RECOMMENDATIONS FOR AN HYPOTHESIS-DRIVEN, EMPIRICALLY SUFFICIENT ERA
Recent increases in available life history trait data unlock our ability to further understand the prevailing patterns of global variation in life history strategies, their evolutionary and ecological drivers and constraints, and their consequences for the extinction risk, invasiveness, and ecosystem functioning. We expand on Stearns’ [2] original conditions to identify a number of contemporary challenges concerning life history data and analyses, as we strive to attain the “empirical sufficiency” required to test modern theories of life history evolution.
Moving towards universal life history traits, derived from demographic schedules of survival, reproduction and development.Such data can be implicitly measured in a single currency of rates per standard unit of time [51]. This unit harmonisation will strengthen the links between life history, demography, and fitness [1], given their explicit treatment of time in the canonical Euler-Lotka equation. Such rates still need credible transformation during statistical analysis [52]. We further encourage the development of theories and methods to drive our understanding of life history evolution using state variables that are not measured using time but linked to other currencies, with energy being a primary candidate.
Filling gaps in life history trait data across the Tree of Life, especially for microbes, fungi, and invertebrates . There are challenges inherent to this recommendation, since for many organisms we lack a good working definition of life cycles and life histories, let alone what constitutes an individual, death, or reproduction. Variation in lifestyle (e.g., sedentary vs. mobile, diet, habitat), bauplan (e.g. , modular vs. unitary, degree of mobility, brain development), growth pattern (e.g., determinate vs.indeterminate growth) and reproductive modes (e.g., sexualvs. asexual) further complicate the comparative landscape. Attempt to fill data gaps should prioritise measures that will facilitate broad comparisons of life history across taxa. As information gaps across species fill in, it is worthwhile to consider the need for data on vital rate variation within species [53]. Moreover, time series vital rate data exist for a relatively small number of species, and so comprehensive assessments of density-dependent mechanisms driving vital rate variation remain rare.

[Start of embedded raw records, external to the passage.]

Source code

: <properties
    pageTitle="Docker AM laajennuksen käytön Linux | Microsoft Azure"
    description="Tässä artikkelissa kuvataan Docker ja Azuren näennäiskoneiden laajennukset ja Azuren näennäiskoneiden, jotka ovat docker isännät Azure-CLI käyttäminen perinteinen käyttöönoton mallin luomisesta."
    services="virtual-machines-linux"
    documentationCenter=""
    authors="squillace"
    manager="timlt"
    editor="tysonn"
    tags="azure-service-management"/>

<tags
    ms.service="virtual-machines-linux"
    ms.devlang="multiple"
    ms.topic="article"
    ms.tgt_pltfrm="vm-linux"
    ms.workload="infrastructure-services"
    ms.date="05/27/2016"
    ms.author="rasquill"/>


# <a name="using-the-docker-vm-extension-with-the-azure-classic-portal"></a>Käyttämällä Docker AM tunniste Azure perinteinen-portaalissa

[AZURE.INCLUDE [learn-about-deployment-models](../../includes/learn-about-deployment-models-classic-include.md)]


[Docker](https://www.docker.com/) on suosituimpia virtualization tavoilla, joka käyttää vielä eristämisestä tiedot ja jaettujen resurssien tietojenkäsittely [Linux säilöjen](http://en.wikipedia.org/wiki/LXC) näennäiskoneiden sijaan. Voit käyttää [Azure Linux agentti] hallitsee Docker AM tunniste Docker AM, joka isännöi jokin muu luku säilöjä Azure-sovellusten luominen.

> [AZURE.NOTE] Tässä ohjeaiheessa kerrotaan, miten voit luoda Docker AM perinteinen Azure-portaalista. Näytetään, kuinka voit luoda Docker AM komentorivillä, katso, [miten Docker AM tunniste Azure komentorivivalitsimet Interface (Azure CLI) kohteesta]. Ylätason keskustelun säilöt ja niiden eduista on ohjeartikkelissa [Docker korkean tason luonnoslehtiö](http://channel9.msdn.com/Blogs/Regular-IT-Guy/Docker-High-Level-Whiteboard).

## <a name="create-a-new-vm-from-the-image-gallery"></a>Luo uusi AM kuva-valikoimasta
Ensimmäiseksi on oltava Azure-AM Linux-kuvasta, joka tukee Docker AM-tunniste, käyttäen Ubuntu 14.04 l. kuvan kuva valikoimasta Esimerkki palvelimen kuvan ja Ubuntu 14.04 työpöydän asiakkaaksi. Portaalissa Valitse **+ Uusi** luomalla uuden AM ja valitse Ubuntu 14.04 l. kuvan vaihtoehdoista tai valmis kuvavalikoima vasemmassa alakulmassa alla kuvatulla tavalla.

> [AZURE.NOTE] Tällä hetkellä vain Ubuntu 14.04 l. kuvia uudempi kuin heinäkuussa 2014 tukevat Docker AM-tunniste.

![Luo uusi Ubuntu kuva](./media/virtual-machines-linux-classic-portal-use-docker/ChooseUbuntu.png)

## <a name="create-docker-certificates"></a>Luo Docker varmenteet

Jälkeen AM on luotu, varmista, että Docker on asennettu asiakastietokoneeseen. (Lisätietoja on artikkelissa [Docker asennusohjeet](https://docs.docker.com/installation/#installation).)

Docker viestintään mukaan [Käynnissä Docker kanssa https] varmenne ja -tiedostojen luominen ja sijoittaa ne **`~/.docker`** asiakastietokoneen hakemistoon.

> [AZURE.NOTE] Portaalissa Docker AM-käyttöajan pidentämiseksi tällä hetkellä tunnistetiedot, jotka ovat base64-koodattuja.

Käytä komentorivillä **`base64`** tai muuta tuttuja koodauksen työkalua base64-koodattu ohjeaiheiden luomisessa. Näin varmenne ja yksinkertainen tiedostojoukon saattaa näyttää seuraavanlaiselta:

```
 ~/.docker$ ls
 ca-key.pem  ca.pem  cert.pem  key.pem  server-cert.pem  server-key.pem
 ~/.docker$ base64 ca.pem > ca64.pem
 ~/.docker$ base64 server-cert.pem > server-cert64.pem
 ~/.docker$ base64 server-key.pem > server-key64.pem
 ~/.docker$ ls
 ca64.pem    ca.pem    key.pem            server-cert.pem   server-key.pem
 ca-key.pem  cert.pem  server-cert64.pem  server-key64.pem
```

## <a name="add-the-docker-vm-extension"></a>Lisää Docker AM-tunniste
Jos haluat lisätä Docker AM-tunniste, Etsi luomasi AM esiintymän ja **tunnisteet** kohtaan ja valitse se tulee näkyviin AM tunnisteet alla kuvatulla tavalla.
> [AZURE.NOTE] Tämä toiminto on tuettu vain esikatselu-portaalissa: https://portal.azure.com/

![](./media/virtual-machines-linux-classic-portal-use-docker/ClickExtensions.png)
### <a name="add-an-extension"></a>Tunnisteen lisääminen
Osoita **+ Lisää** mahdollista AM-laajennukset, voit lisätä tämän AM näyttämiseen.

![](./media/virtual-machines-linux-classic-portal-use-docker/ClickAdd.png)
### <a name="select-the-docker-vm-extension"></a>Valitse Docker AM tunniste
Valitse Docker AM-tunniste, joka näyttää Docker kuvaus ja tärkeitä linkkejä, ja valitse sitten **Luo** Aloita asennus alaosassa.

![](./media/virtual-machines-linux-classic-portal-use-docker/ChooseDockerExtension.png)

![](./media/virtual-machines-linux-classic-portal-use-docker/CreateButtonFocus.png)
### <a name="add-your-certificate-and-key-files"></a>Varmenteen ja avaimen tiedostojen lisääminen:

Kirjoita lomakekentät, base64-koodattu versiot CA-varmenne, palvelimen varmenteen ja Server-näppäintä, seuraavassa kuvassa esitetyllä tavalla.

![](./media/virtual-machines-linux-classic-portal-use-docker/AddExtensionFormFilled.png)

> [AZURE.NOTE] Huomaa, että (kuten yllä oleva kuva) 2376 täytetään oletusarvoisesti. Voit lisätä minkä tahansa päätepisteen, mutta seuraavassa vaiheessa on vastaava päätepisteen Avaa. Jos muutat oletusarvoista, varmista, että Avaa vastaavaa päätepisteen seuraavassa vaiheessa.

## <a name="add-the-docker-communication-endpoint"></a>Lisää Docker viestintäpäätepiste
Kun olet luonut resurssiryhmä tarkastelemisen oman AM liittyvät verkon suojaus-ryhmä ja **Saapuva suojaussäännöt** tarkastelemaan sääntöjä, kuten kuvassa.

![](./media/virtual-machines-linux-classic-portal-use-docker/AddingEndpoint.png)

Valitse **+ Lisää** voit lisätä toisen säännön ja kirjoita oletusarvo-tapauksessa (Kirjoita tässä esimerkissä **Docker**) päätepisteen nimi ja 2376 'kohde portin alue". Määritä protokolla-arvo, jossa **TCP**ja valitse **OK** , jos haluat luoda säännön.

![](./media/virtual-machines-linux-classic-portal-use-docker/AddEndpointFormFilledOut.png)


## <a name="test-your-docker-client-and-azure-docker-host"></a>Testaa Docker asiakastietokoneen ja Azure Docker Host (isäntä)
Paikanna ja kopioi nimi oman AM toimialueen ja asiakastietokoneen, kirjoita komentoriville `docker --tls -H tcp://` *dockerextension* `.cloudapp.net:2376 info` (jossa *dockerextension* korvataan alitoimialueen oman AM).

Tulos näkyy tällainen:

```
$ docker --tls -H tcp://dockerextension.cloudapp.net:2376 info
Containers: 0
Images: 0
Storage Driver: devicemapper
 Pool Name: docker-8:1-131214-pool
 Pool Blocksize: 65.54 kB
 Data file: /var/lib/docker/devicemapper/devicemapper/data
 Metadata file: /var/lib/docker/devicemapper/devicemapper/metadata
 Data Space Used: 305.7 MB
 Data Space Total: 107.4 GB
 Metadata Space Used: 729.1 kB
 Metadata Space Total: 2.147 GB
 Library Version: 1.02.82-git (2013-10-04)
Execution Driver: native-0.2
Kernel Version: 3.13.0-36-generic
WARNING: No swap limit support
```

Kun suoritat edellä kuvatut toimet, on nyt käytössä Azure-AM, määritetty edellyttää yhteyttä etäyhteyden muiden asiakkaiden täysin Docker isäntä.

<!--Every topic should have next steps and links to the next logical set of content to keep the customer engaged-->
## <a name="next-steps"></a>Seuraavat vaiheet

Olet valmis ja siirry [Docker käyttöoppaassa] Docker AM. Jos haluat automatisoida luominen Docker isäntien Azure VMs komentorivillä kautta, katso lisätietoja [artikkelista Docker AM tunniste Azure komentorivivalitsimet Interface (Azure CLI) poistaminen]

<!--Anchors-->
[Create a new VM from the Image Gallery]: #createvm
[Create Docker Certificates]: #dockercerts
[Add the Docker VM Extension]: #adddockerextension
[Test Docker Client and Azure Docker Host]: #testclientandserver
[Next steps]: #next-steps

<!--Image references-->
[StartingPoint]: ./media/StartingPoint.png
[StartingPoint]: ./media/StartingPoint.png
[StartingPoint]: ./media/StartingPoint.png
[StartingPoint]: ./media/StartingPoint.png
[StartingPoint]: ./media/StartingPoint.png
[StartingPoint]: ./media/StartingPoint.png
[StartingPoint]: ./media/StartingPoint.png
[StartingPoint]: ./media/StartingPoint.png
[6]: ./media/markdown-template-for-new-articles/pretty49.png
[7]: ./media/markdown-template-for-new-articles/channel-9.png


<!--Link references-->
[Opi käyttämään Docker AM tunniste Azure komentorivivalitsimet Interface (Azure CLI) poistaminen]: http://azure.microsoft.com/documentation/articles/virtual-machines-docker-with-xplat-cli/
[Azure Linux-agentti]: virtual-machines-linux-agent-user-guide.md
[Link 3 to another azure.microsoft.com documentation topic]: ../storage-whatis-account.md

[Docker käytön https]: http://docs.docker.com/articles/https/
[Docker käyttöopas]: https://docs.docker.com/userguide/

Embracing life history traits comparative across broad taxa and levels of biological organisation . Besides some exceptions [54,55], multivariate studies seeking to understand axes of life history variation across kingdoms of life emerged only recently [29,56,57]. Previous studies that have encompassed a broad taxonomic range were limited to bivariate analyses [55]. Naturally, continuing taxon-specific lines of enquiry will play an important role, especially in taxa with rich data quality. However, limiting analysis only to separate groups of organisms implies a perceived wisdom that gross differences in the morphology, physiology, and lifestyle of different groups will inevitably create different selection pressures on their life history strategies. This presumption should be backed up with empirical analyses of whether and how the dominant axes of life history variation change among taxa. Existing evidence is they do not [29].
Achieving consensus regarding evolutionary ancestry across all species to implement robust phylogenetic analyses. Recent advances in phylogenetics have yielded trees describing the relationships among species across ever larger taxonomic groups [58–60]. Despite these advances, the details of ancestral relationships in many parts of these trees, and particularly in deeper evolutionary time, remain debated and with multiple gaps to fill. We require better consensus on the best way to deal with phylogenetic covariance. The classic assumption of Brownian trait evolution is often not supported, with increasing recognition for the need to incorporate evolution towards trait optima and to identify and account for shifts in trait optima across taxa [61]. There is a strong potential to find patterning in life history strategies common across all species, but we should be ready to be surprised by deep-rooted differences in how natural selection has shaped strategies in particular clades.
Adopting analytical approaches that infer explicit links between life history traits and emergent axes of life history variation. We see a role for the wider use of Factor Analysis [47] to help discover life history axes as latent factors of observed vital rates. Further development of FA algorithms will be key to help test hypotheses derived from life history theory, and particularly phylogenetically-controlled confirmatory FA methods. We also urge for the development and application of Canonical Correlation Analysis to reveal associations between the multivariate life history traits of species and their multivariate suites of demographic, phenotypic, and ecological features.